上海话:我伲还是阿拉?
侬好,我是桃子。
今朝继续来聊一下,在上海闲话中第一人称复数到底是“我伲”还是“阿拉”。”我伲“是一句正宗上海话,今朝还有不少本地人在使用。”阿拉”是宁波话,但在大上海落地生根,广泛使用,同样使用的还有宁波、舟山等地。而今朝,只要提到上海闲话,最高频两句,一句“阿拉”是宁波话,一句“白相”是苏州话,却成为了上海闲话代表性方言名片。要真正弄明白为什么会成为这样,需要回顾近200年上海方言的大致的发展与变化 。大致可以分成四个阶段。
第一个阶段:鸦片战争前的上海
在此时上海县城里,居民总人口不过60万,结构比较单一。上海在行政划分上归属于江苏省,地位居苏杭之下,居民使用的语言主要是苏白。有一个很好的实证,有一个松江人韩邦庆所写的《海上花列传》一书,成书于清末,主要使用文言文与苏白写成,书中很多上海的角色讲的也是苏州话。所以当时的上海方言主要是苏白,上海方言俗语、使用的方言字和苏州话追根溯源,何其相似。假使讲,侬的上海闲话中听上去有点点苏州调,就说明侬上海闲话非常正宗。
第二个阶段:自1843年上海开埠以来
此时有大量的移民开始迁入上海,人口结构上特点是“华洋共居,五方杂住”。按资料显示,有40多万宁波人涌入上海。平均每四个上海人中有一个就是宁波人。几乎所有的宁波人弯弯绕绕侪有上海亲眷。
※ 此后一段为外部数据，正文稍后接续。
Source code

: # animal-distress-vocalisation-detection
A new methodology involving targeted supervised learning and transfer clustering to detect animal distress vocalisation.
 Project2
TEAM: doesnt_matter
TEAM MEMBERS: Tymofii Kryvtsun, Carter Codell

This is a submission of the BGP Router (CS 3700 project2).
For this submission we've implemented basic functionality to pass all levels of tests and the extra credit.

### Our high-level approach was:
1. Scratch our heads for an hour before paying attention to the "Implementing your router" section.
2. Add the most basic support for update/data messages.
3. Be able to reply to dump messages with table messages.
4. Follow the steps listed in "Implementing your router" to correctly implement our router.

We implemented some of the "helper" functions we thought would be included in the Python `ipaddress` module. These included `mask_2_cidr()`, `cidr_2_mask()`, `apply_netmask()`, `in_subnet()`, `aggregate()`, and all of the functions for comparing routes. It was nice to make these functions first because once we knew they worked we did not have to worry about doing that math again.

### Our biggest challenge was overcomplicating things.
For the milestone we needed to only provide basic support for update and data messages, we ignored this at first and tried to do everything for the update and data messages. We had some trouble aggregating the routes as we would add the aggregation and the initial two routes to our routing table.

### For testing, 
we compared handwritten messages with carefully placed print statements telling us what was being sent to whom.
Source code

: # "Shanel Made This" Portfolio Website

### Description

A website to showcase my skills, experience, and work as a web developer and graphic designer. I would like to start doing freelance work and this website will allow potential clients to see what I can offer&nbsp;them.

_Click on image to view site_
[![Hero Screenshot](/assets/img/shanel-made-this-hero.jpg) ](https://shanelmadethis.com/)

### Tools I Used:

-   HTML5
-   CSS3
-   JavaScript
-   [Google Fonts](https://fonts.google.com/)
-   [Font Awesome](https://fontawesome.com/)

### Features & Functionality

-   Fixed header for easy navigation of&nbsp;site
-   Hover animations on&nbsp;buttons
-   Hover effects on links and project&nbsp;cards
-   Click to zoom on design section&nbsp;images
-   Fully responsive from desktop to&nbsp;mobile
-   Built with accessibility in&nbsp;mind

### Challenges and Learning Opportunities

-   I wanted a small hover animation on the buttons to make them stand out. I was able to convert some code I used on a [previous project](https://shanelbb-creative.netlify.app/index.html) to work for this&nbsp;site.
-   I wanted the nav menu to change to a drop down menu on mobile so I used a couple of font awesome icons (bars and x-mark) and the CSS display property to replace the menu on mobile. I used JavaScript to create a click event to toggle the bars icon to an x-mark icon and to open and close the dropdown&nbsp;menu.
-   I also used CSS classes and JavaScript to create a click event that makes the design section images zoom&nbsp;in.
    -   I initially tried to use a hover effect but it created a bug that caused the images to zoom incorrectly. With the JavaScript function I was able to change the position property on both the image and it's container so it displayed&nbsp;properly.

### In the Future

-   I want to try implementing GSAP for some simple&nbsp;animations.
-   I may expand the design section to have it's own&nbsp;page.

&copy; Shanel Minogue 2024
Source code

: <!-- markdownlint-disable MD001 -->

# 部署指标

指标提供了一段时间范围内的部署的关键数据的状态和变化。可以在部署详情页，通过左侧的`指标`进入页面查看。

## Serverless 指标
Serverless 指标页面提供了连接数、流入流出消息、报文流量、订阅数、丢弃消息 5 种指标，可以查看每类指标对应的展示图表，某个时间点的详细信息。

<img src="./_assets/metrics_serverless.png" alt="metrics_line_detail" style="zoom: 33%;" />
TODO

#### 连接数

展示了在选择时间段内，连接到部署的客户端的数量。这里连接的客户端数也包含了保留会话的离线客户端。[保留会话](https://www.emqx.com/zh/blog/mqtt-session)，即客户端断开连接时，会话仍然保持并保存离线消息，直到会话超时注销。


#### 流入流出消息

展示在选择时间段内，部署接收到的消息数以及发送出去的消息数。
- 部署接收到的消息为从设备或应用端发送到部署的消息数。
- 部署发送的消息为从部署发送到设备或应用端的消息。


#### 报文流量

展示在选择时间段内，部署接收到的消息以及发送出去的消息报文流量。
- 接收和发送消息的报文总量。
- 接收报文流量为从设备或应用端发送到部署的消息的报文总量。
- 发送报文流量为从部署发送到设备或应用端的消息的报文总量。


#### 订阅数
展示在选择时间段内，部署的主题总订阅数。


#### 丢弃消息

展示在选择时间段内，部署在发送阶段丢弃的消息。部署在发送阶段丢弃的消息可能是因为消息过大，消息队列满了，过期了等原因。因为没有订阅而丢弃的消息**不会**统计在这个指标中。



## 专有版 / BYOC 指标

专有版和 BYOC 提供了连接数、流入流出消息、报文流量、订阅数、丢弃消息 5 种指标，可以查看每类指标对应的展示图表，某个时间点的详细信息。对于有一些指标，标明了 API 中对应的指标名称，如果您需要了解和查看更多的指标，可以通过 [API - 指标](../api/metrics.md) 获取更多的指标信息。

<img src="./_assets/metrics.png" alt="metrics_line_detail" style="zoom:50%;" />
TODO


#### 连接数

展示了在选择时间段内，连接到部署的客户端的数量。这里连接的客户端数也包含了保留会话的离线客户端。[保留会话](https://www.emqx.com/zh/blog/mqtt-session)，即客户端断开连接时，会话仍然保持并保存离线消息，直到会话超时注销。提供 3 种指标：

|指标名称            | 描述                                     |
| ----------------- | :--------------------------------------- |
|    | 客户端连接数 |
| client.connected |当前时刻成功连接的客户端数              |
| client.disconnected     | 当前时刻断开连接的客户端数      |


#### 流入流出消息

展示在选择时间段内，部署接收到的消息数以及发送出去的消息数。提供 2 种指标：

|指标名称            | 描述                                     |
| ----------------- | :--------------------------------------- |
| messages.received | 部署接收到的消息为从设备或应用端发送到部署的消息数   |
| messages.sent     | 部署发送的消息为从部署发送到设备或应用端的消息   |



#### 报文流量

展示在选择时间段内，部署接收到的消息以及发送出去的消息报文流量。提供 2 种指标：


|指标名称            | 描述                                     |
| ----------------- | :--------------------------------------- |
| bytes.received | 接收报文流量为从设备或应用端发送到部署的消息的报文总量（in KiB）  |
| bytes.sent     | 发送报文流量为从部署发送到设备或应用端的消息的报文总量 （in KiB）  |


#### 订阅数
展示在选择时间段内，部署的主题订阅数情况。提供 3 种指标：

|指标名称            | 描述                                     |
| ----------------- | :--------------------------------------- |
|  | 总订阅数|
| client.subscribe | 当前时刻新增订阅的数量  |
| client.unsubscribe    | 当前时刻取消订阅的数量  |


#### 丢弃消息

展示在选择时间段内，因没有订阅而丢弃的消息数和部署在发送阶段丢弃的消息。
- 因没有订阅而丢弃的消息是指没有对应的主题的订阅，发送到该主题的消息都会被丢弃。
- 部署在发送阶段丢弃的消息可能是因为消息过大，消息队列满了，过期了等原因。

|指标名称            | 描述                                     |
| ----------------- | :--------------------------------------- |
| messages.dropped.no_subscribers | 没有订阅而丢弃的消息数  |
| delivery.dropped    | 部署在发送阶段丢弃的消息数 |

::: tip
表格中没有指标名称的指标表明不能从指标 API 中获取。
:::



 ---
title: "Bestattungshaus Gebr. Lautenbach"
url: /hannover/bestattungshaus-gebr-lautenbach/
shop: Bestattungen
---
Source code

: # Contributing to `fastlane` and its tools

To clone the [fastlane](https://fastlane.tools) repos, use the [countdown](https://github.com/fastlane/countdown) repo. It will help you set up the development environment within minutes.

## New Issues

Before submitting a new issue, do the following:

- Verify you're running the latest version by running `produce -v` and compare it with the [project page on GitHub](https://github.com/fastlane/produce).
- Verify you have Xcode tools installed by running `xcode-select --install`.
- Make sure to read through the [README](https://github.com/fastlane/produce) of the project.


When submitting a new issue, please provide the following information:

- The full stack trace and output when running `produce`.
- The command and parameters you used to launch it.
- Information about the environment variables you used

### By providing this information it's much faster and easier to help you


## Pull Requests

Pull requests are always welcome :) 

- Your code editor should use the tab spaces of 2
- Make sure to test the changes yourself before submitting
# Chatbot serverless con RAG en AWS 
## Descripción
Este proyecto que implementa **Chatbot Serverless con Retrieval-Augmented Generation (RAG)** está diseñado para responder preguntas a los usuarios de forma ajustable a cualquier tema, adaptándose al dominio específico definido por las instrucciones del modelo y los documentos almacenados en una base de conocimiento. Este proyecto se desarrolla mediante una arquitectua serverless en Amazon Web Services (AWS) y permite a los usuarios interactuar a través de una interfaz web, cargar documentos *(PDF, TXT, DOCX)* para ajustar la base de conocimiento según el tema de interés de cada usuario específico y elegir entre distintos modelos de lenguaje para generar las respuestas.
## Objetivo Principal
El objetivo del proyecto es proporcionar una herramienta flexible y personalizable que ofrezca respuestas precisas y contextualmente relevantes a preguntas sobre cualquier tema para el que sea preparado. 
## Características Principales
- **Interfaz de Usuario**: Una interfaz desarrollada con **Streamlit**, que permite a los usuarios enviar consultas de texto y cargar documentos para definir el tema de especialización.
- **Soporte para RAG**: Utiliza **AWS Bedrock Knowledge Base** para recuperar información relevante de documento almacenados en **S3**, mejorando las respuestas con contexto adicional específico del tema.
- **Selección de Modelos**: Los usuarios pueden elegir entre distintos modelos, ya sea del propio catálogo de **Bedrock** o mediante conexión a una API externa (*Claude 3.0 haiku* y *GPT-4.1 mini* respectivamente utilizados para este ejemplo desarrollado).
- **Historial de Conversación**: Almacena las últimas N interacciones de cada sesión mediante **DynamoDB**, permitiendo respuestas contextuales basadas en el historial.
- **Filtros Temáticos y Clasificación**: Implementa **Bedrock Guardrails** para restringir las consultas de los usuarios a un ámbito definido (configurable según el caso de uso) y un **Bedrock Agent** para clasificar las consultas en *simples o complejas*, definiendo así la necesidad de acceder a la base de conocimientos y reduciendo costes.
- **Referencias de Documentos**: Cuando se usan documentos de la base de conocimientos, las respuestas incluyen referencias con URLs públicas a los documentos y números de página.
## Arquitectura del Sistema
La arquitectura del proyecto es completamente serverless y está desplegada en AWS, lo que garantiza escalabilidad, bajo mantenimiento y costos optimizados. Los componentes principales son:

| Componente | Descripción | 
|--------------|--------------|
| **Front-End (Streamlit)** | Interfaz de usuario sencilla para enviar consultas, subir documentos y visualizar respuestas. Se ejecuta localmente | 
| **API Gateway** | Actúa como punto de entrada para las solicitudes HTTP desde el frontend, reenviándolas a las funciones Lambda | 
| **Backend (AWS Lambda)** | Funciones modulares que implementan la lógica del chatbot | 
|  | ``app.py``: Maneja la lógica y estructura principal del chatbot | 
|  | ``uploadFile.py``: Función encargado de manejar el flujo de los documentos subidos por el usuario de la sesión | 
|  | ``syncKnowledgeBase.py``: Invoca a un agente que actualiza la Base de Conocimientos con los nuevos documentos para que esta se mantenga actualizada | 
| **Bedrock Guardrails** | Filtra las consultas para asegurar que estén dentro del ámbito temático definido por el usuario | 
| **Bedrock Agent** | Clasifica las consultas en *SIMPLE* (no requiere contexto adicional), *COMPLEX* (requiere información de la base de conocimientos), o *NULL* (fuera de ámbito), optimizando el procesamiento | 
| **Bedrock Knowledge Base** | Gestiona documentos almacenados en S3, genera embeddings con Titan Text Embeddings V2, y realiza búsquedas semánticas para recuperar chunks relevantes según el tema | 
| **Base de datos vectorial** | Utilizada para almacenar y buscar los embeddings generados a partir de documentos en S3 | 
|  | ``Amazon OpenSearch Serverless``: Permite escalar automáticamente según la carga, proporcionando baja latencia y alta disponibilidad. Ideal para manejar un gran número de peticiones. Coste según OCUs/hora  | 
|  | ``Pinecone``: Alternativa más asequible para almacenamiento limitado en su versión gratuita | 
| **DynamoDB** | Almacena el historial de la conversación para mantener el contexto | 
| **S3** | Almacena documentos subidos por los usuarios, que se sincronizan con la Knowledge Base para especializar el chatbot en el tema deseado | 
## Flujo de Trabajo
宁波人说我们就是”阿拉“。“阿拉”由中下层市民开始兴起,由善于经商的宁波商人不断交际与传播与推广,慢慢成了上海话的代表词语。
第三个阶段:到了20世纪40年代
因为战乱、饥荒的关系。大量的苏北移民涌入上海讨生活。到了1949,上海本地居民只在上海总人口的15%,余下的85%来自江苏、浙江、广东 安徽、福建、山西等。其中苏北移民占总人口的45%。宁波移民占20%。苏北移民主要使用江淮官话,是属于北方语系。苏北移民发不出类似NGO这样的需要喉咙共振的音,譬如讲,额、外、咬、我。苏北移民就会使用懒音”wo wu“来替代”NGO/NGU'我的发音。相对“我伲”的一词,“阿拉”一词音节较少,发音更为简单,更方便表达。这也使得更多人开始使用“阿拉”一词作为自称。
第四个阶段:解放后的上海
移民浪潮告一个段落,近代上海闲话逐渐定型。阿拉是上海人已经传遍上海,完全取代了“我伲”成为上海人的象征。“我伲”在上海市区开始越来越少讲,本地人很多还是使用“我伲”作为本地人的自称。上海这个城市,因为被时代眷顾,能从一个小渔村,一座小县城,发展成为超一线的国际化大都市。上海方言也有强大的生命力,所以才会不断吸收各方的语言,兼顾中外词汇一起使用。
最后,让我们回到文章的开头。“我伲”是本地人,“阿拉”是上海人。